Combater o desperdício agora é lei — e um dever coletivo

Por Lucas Infante, CEO da Food To Save*

No início de outubro, o Brasil deu um passo histórico ao sancionar a Lei de Incentivo à Doação de Alimentos. Para quem, como eu, dedica sua vida ao combate ao desperdício, essa notícia representa muito mais do que uma mudança legal. É um verdadeiro marco cultural.

Durante anos, a burocracia, o medo de penalizações legais e a falta de clareza sobre o que poderia ou não ser doado afastaram empresas e instituições da prática da doação de alimentos. O resultado disso? Toneladas de comida em perfeito estado estão sendo descartadas diariamente, enquanto milhões de brasileiros enfrentam a insegurança alimentar.

A nova lei muda esse cenário ao trazer segurança jurídica para quem doa, estabelecendo que o doador só será responsabilizado em casos de dolo, ou seja, se houver intenção clara de causar dano. Essa distinção é crucial. Ela protege empresas dispostas a colaborar com o combate ao desperdício e à fome, sem temor de serem penalizadas por boas intenções.

Outro avanço importante é o reconhecimento dos alimentos fora do padrão estético, mas ainda próprios para consumo. É uma mudança de mentalidade que precisa se espalhar: a aparência de um produto não define seu valor nutricional. Ao valorizar esses alimentos, a lei contribui para reduzir o desperdício nas etapas mais invisíveis da cadeia, como a produção agrícola e o varejo.

E esse debate está longe de ser exclusivo do Brasil. No mundo todo, iniciativas como o movimento Best Before têm chamado atenção para uma questão fundamental: a diferença entre data de validade e data de consumo preferencial. Muitos alimentos seguem próprios para o consumo mesmo após a data indicada como “melhor antes”, mas são descartados por desinformação ou receio. A nova legislação brasileira, ao flexibilizar e incentivar a doação responsável, caminha na mesma direção: uma direção que privilegia o bom senso, a ciência e a solidariedade.

A criação do Selo Doador de Alimentos também merece destaque. Além de funcionar como incentivo e reconhecimento público às empresas engajadas, ajuda a criar uma cultura de responsabilidade social mais ativa, transparente e valorizada por consumidores cada vez mais atentos à origem e ao destino do que consomem.
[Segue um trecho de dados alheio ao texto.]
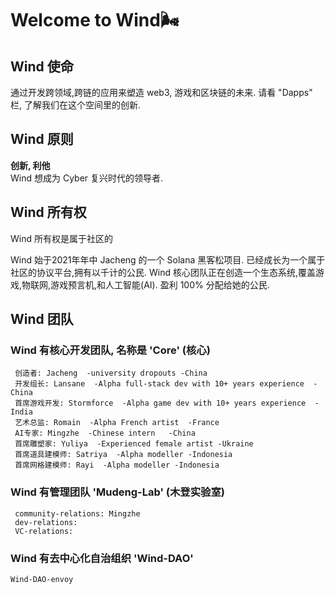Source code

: # Welcome to Wind🌬️

## Wind 使命

通过开发跨领域,跨链的应用来塑造 web3, 游戏和区块链的未来. 请看 "Dapps" 栏, 了解我们在这个空间里的创新.

## Wind 原则
**创新, 利他**<br>
Wind 想成为 Cyber 复兴时代的领导者.

## Wind 所有权
Wind 所有权是属于社区的

Wind 始于2021年年中 Jacheng 的一个 Solana 黑客松项目. 已经成长为一个属于社区的协议平台,拥有以千计的公民. Wind 核心团队正在创造一个生态系统,覆盖游戏,物联网,游戏预言机,和人工智能(AI). 盈利 100% 分配给她的公民.

## Wind 团队
### Wind 有核心开发团队, 名称是 'Core' (核心)
```
 创造者: Jacheng  -university dropouts -China 
 开发组长: Lansane  -Alpha full-stack dev with 10+ years experience  -China 
 首席游戏开发: Stormforce  -Alpha game dev with 10+ years experience  -India 
 艺术总监: Romain  -Alpha French artist  -France 
 AI专家: Mingzhe  -Chinese intern   -China 
 首席雕塑家: Yuliya  -Experienced female artist -Ukraine 
 首席道具建模师: Satriya  -Alpha modeller -Indonesia
 首席网格建模师: Rayi  -Alpha modeller -Indonesia
```
### Wind 有管理团队 'Mudeng-Lab' (木登实验室)
```
 community-relations: Mingzhe
 dev-relations: 
 VC-relations:
```

### Wind 有去中心化自治组织 'Wind-DAO'
```
Wind-DAO-envoy
```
Do ponto de vista institucional, a nova legislação abre caminhos para que iniciativas da sociedade civil, do setor privado e do poder público possam atuar de forma mais integrada, com menos barreiras legais e mais foco no impacto real.

Mas talvez o maior valor dessa nova lei seja simbólico. Ela oficializa algo que há muito defendemos: alimento é alimento, mesmo que imperfeito; e doá-lo é um ato de cidadania, não de risco. Em um país onde ainda convivemos com altos índices de fome, permitir que mais comida chegue a quem precisa é uma responsabilidade de todos: governos, empresas, instituições e indivíduos.
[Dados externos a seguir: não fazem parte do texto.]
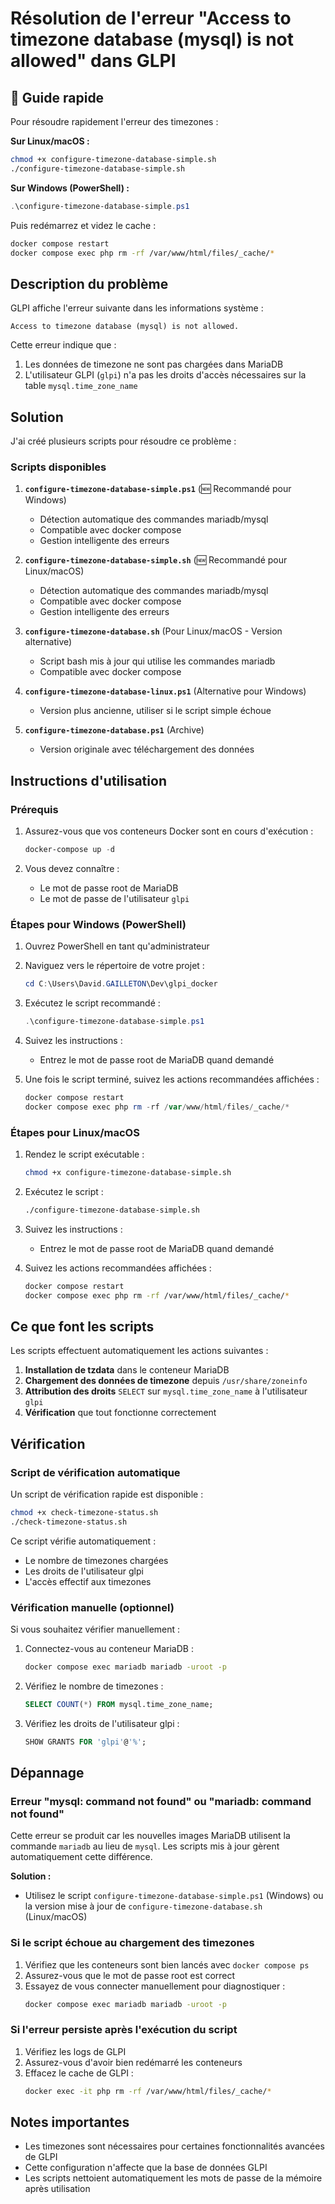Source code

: # Résolution de l'erreur "Access to timezone database (mysql) is not allowed" dans GLPI

## 🚀 Guide rapide

Pour résoudre rapidement l'erreur des timezones :

**Sur Linux/macOS :**
```bash
chmod +x configure-timezone-database-simple.sh
./configure-timezone-database-simple.sh
```

**Sur Windows (PowerShell) :**
```powershell
.\configure-timezone-database-simple.ps1
```

Puis redémarrez et videz le cache :
```bash
docker compose restart
docker compose exec php rm -rf /var/www/html/files/_cache/*
```

## Description du problème

GLPI affiche l'erreur suivante dans les informations système :
```
Access to timezone database (mysql) is not allowed.
```

Cette erreur indique que :
1. Les données de timezone ne sont pas chargées dans MariaDB
2. L'utilisateur GLPI (`glpi`) n'a pas les droits d'accès nécessaires sur la table `mysql.time_zone_name`

## Solution

J'ai créé plusieurs scripts pour résoudre ce problème :

### Scripts disponibles

1. **`configure-timezone-database-simple.ps1`** (🆕 Recommandé pour Windows)
   - Détection automatique des commandes mariadb/mysql
   - Compatible avec docker compose
   - Gestion intelligente des erreurs

2. **`configure-timezone-database-simple.sh`** (🆕 Recommandé pour Linux/macOS)
   - Détection automatique des commandes mariadb/mysql
   - Compatible avec docker compose
   - Gestion intelligente des erreurs

3. **`configure-timezone-database.sh`** (Pour Linux/macOS - Version alternative)
   - Script bash mis à jour qui utilise les commandes mariadb
   - Compatible avec docker compose

3. **`configure-timezone-database-linux.ps1`** (Alternative pour Windows)
   - Version plus ancienne, utiliser si le script simple échoue

4. **`configure-timezone-database.ps1`** (Archive)
   - Version originale avec téléchargement des données

## Instructions d'utilisation

### Prérequis

1. Assurez-vous que vos conteneurs Docker sont en cours d'exécution :
   ```powershell
   docker-compose up -d
   ```

2. Vous devez connaître :
   - Le mot de passe root de MariaDB
   - Le mot de passe de l'utilisateur `glpi`

### Étapes pour Windows (PowerShell)

1. Ouvrez PowerShell en tant qu'administrateur

2. Naviguez vers le répertoire de votre projet :
   ```powershell
   cd C:\Users\David.GAILLETON\Dev\glpi_docker
   ```

3. Exécutez le script recommandé :
   ```powershell
   .\configure-timezone-database-simple.ps1
   ```

4. Suivez les instructions :
   - Entrez le mot de passe root de MariaDB quand demandé

5. Une fois le script terminé, suivez les actions recommandées affichées :
   ```powershell
   docker compose restart
   docker compose exec php rm -rf /var/www/html/files/_cache/*
   ```

### Étapes pour Linux/macOS

1. Rendez le script exécutable :
   ```bash
   chmod +x configure-timezone-database-simple.sh
   ```

2. Exécutez le script :
   ```bash
   ./configure-timezone-database-simple.sh
   ```

3. Suivez les instructions :
   - Entrez le mot de passe root de MariaDB quand demandé

4. Suivez les actions recommandées affichées :
   ```bash
   docker compose restart
   docker compose exec php rm -rf /var/www/html/files/_cache/*
   ```

## Ce que font les scripts

Les scripts effectuent automatiquement les actions suivantes :

1. **Installation de tzdata** dans le conteneur MariaDB
2. **Chargement des données de timezone** depuis `/usr/share/zoneinfo`
3. **Attribution des droits** `SELECT` sur `mysql.time_zone_name` à l'utilisateur `glpi`
4. **Vérification** que tout fonctionne correctement

## Vérification

### Script de vérification automatique

Un script de vérification rapide est disponible :

```bash
chmod +x check-timezone-status.sh
./check-timezone-status.sh
```

Ce script vérifie automatiquement :
- Le nombre de timezones chargées
- Les droits de l'utilisateur glpi
- L'accès effectif aux timezones

### Vérification manuelle (optionnel)

Si vous souhaitez vérifier manuellement :

1. Connectez-vous au conteneur MariaDB :
   ```bash
   docker compose exec mariadb mariadb -uroot -p
   ```

2. Vérifiez le nombre de timezones :
   ```sql
   SELECT COUNT(*) FROM mysql.time_zone_name;
   ```

3. Vérifiez les droits de l'utilisateur glpi :
   ```sql
   SHOW GRANTS FOR 'glpi'@'%';
   ```

## Dépannage

### Erreur "mysql: command not found" ou "mariadb: command not found"

Cette erreur se produit car les nouvelles images MariaDB utilisent la commande `mariadb` au lieu de `mysql`. Les scripts mis à jour gèrent automatiquement cette différence.

**Solution :**
- Utilisez le script `configure-timezone-database-simple.ps1` (Windows) ou la version mise à jour de `configure-timezone-database.sh` (Linux/macOS)

### Si le script échoue au chargement des timezones

1. Vérifiez que les conteneurs sont bien lancés avec `docker compose ps`
2. Assurez-vous que le mot de passe root est correct
3. Essayez de vous connecter manuellement pour diagnostiquer :
   ```bash
   docker compose exec mariadb mariadb -uroot -p
   ```

### Si l'erreur persiste après l'exécution du script

1. Vérifiez les logs de GLPI
2. Assurez-vous d'avoir bien redémarré les conteneurs
3. Effacez le cache de GLPI :
   ```bash
   docker exec -it php rm -rf /var/www/html/files/_cache/*
   ```

## Notes importantes

- Les timezones sont nécessaires pour certaines fonctionnalités avancées de GLPI
- Cette configuration n'affecte que la base de données GLPI
- Les scripts nettoient automatiquement les mots de passe de la mémoire après utilisation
A luta contra o desperdício de alimentos é complexa, mas este é um avanço significativo. É tempo de acelerar, somar forças e transformar essa conquista legal em resultados concretos. E que ela inspire outras mudanças, legais, culturais e comportamentais, em direção a um sistema alimentar mais justo, inclusivo e inteligente.

 

*Formado em Administração pela PUC-Campinas e pós-graduado em Gestão de Negócios pela FGV (Fundação Getúlio Vargas), Lucas Infante atuou na administração de grandes negócios, como a Ultragaz e de uma unidade do Carrefour na Espanha. Desde jovem, tinha uma inquietação sobre o destino da comida jogada fora e o desperdício de comida no mundo. Por isso, em 2021, fundou a Food To Save com o propósito de revolucionar o desperdício de alimentos no país, além de promover o acesso a bons alimentos, de forma mais sustentável e ajudando o meio ambiente.

Foi eleito empreendedor do ano pela EY, reconhecido como um dos Top 50 Creators do LinkedIn na categoria Food Industry & Food Tech e já participou de importantes fóruns e eventos nacionais e internacionais, participando de debates sobre o desperdício de alimentos no Brasil e como a tecnologia pode colaborar para mudar essa realidade.